Invariably before now I have been sucked into option a). This last time I've decided to do c). Whether it is peer pressure, lack of support from parents, lack of confidence in your abilities, interference from other learning areas to bolster numbers, laziness or poor work ethic; students feel compelled to make changes at the start of year 11. It will be interesting to see what they will do. I know though that I can't in all honesty tell them that they will pass if they think the grass is greener elsewhere. I'd much rather have those students that are enjoying themselves in the new courses.

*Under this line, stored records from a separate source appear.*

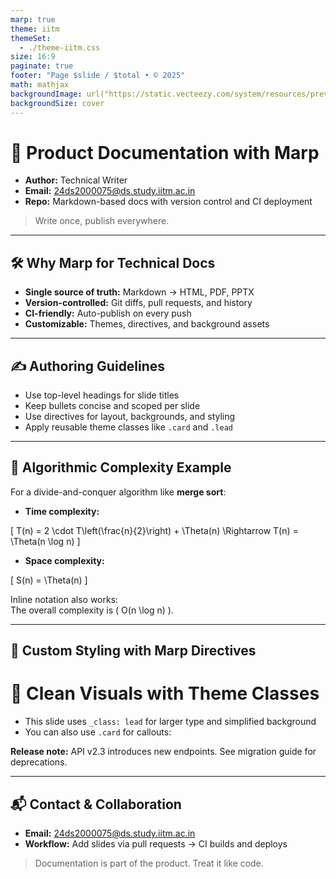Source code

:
 ```yaml
---
marp: true
theme: iitm
themeSet:
  - ./theme-iitm.css
size: 16:9
paginate: true
footer: "Page $slide / $total • © 2025"
math: mathjax
backgroundImage: url("https://static.vecteezy.com/system/resources/previews/015/882/420/non_2x/modern-minimalist-dark-blue-premium-abstract-background-with-luxury-geometric-dark-shape-exclusive-wallpaper-design-for-website-poster-brochure-presentation-free-vector.jpg")
backgroundSize: cover
---
```


<!-- _class: lead -->
# 📘 Product Documentation with Marp

- **Author:** Technical Writer  
- **Email:** 24ds2000075@ds.study.iitm.ac.in  
- **Repo:** Markdown-based docs with version control and CI deployment

> Write once, publish everywhere.

---

## 🛠 Why Marp for Technical Docs

- **Single source of truth:** Markdown → HTML, PDF, PPTX  
- **Version-controlled:** Git diffs, pull requests, and history  
- **CI-friendly:** Auto-publish on every push  
- **Customizable:** Themes, directives, and background assets

---

## ✍️ Authoring Guidelines

- Use top-level headings for slide titles  
- Keep bullets concise and scoped per slide  
- Use directives for layout, backgrounds, and styling  
- Apply reusable theme classes like `.card` and `.lead`

---

## 📐 Algorithmic Complexity Example

For a divide-and-conquer algorithm like **merge sort**:

- **Time complexity:**
  

\[
  T(n) = 2 \cdot T\left(\frac{n}{2}\right) + \Theta(n) \Rightarrow T(n) = \Theta(n \log n)
  \]



- **Space complexity:**
  

\[
  S(n) = \Theta(n)
  \]



Inline notation also works:  
The overall complexity is \( O(n \log n) \).

---

## 🎨 Custom Styling with Marp Directives

<!-- _class: lead -->
# 🎯 Clean Visuals with Theme Classes

- This slide uses `_class: lead` for larger type and simplified background  
- You can also use `.card` for callouts:

<div class="card">
  <strong>Release note:</strong> API v2.3 introduces new endpoints. See migration guide for deprecations.
</div>

---

## 📬 Contact & Collaboration

- **Email:** 24ds2000075@ds.study.iitm.ac.in  
- **Workflow:** Add slides via pull requests → CI builds and deploys

> Documentation is part of the product. Treat it like code.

The pall cast by students wishing to leave really dampens my enjoyment of classes as I was really looking forward to working positively with them. I suppose it's just the ups and downs of working with adolescents.

The main course affected seems to be the year 11 3ab MAS course. The introduction of new content seems to have spooked a few students. I am concerned that the MAT only students this year will struggle in 3C MAT next year without the additional practice provided by 3AB MAS. It is only guesswork at this stage.